George Szirtes was born in Budapest in 1948, and came to England with his family after the 1956 Hungarian Uprising. He was educated in England, training as a painter, and has always written in English. In recent years he has worked as a translator of Hungarian literature, producing editions of poets such as Ottó Orbán, Zsuzsa Rakovszky, Ágnes Nemes Nagy and Krisztina Tóth, and novelists including the 2025 Nobel Laureate László Krasznahorkai. His translation of Hungarian poet Krisztina Tóth's retrospective My Secret Life: Selected Poems, published by Bloodaxe in February 2025, was shortlisted for the Warwick Prize for Women in Translation 2025.
He co-edited Bloodaxe’s Hungarian anthology The Colonnade of Teeth. His Bloodaxe poetry books include: The Budapest File (2000); An English Apocalypse (2001); Reel (2004), winner of the T.S. Eliot Prize 2004; New & Collected Poems (2008) and The Burning of the Books and other poems (2009), shortlisted for the T.S. Eliot Prize 2009. Bad Machine (2013) was a Poetry Book Society Choice and shortlisted for the T.S. Eliot Prize 2013. Mapping the Delta (2016), another Poetry Book Society Choice, was followed by Fresh Out of the Sky (2021). In December 2024 George Szirtes was awarded The King's Gold Medal for Poetry, 2024. He was presented with the medal by King Charles III at Buckingham Palace in November 2025.
Bloodaxe has also published his Newcastle/Bloodaxe Poetry Lectures, Fortinbras at the Fishhouses: Responsibility, the Iron Curtain and the sense of history as knowledge (2010), and John Sears’ critical study, Reading George Szirtes (2008). His memoir of his mother, The Photographer at Sixteen (MacLehose Press, 2019), won the James Tait Black Memorial Prize for Biography. Szirtes lives in Norfolk and is a freelance writer, having retired from teaching at the University of East Anglia.

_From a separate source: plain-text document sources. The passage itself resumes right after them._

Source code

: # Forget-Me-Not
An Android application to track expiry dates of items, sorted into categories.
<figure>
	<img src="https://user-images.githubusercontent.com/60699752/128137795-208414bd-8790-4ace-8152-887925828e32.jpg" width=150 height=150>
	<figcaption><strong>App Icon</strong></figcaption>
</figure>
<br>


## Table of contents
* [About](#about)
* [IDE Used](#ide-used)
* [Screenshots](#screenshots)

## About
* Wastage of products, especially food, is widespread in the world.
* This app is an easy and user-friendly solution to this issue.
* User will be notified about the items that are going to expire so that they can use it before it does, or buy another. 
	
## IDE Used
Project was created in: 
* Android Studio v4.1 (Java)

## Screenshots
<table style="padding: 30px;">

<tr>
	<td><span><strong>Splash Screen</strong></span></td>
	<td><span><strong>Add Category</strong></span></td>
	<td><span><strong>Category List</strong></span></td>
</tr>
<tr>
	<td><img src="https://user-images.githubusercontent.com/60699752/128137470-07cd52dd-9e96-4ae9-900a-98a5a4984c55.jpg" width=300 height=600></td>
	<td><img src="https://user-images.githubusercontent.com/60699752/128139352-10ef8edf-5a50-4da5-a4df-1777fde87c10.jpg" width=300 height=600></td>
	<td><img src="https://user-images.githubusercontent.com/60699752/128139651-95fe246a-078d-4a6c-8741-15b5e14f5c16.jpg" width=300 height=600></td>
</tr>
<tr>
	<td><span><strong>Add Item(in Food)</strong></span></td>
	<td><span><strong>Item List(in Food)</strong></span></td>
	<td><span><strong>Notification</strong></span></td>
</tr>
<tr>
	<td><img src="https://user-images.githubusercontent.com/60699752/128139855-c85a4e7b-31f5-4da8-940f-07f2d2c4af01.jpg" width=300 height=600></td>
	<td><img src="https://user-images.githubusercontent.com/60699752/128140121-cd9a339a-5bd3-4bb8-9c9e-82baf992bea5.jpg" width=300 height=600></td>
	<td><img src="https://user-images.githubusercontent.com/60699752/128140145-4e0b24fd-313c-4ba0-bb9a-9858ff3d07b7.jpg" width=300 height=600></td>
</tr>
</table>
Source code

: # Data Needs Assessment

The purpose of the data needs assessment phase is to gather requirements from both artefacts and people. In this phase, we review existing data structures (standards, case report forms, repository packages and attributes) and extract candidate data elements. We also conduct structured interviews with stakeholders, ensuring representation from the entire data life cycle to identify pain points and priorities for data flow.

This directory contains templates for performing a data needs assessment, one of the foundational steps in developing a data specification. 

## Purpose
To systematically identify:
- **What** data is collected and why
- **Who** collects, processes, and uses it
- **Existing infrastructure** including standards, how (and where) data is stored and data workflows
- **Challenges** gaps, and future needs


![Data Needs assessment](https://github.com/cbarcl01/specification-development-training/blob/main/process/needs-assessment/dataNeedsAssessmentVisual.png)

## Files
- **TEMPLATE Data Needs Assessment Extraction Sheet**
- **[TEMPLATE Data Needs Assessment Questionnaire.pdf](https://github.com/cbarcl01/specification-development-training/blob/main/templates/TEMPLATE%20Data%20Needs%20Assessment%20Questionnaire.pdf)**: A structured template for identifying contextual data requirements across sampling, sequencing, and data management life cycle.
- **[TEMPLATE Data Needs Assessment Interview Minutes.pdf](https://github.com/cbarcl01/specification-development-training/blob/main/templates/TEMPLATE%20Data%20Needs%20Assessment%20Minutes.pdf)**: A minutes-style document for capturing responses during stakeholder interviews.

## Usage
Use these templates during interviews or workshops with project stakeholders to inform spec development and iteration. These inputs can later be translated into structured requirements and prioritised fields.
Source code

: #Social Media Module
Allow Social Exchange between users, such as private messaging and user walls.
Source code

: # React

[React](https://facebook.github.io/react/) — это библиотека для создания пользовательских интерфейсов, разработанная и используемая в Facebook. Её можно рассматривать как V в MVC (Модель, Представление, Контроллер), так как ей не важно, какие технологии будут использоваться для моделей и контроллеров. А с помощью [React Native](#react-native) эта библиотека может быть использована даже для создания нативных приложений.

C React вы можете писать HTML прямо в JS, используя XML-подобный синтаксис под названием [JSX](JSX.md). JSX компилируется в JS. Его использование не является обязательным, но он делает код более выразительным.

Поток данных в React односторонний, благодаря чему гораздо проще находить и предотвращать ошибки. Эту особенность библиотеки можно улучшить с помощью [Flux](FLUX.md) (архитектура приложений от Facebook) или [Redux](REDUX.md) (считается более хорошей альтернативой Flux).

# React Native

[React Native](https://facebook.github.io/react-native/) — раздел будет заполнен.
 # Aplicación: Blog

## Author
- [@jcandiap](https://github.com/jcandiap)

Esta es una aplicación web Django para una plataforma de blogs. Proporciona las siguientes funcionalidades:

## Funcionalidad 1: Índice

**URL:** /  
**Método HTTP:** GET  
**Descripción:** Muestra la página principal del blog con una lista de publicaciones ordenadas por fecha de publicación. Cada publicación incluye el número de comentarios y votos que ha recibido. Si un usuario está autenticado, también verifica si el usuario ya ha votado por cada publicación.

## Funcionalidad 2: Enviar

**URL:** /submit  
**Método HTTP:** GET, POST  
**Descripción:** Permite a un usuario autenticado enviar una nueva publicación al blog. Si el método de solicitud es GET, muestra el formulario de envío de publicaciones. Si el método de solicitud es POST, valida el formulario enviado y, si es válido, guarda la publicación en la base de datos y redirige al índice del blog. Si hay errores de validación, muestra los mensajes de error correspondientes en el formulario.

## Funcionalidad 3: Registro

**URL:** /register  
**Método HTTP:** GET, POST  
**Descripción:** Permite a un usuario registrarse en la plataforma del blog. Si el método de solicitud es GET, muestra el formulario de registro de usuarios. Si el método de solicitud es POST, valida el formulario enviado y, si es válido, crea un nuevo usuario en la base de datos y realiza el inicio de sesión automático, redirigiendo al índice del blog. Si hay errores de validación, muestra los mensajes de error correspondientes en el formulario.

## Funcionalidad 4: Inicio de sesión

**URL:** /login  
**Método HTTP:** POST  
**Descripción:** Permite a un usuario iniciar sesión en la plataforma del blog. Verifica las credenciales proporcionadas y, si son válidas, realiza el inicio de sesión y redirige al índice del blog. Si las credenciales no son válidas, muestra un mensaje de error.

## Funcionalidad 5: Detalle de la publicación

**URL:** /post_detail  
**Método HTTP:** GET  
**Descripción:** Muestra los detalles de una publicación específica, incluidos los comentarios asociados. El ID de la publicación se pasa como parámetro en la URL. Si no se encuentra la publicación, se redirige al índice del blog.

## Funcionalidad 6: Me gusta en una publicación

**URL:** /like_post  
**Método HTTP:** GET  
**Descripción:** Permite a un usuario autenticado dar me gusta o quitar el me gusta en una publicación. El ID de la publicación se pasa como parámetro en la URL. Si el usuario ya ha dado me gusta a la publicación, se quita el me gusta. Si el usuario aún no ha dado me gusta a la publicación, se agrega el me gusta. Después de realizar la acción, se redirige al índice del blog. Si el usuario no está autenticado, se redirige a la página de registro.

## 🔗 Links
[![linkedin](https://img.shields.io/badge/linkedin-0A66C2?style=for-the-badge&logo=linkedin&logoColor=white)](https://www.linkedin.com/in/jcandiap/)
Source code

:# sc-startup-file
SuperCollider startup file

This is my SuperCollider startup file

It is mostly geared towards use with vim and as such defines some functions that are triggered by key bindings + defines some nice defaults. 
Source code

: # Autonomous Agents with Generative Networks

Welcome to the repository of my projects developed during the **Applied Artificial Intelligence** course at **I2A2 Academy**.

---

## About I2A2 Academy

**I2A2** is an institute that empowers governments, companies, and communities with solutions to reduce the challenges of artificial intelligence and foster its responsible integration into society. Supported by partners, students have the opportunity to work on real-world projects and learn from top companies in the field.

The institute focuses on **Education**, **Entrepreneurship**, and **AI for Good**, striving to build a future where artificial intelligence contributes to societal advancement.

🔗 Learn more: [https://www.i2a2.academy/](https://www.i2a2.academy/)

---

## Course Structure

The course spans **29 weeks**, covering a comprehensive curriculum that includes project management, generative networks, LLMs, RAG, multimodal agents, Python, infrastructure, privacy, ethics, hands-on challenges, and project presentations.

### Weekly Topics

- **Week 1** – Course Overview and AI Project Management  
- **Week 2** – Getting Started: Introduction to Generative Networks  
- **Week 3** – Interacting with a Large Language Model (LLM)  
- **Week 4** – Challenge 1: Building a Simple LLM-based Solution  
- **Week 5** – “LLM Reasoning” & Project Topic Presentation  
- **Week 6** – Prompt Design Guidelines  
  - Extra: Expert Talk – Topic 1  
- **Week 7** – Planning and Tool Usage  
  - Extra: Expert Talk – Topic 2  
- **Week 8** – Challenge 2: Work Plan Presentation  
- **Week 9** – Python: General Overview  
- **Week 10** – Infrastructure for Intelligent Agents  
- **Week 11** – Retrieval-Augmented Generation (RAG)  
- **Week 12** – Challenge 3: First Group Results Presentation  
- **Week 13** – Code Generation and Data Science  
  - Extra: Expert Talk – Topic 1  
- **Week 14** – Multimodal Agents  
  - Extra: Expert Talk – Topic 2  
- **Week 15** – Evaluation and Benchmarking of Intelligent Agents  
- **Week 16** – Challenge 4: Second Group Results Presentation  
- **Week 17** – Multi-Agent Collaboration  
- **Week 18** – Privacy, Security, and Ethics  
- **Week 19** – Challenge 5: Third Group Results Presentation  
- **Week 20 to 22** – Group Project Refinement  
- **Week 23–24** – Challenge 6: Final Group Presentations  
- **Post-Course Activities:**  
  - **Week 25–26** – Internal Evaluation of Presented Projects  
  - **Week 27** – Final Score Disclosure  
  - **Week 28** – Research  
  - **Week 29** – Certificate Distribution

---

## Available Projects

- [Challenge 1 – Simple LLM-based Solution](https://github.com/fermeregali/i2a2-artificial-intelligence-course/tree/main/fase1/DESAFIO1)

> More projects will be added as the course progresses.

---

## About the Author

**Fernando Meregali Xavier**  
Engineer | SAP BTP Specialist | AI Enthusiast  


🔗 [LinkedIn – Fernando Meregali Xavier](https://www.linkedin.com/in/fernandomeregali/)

George Szirtes is a nominee for the inaugural Norwich City of Literature Award in the 2025 East Anglian Book Awards. This new award honours individuals or organisations making an outstanding contribution to the region’s literary life. The winner will be chosen by public vote, open to residents of Eastern England. The vote closes 10am on 12 December 2025.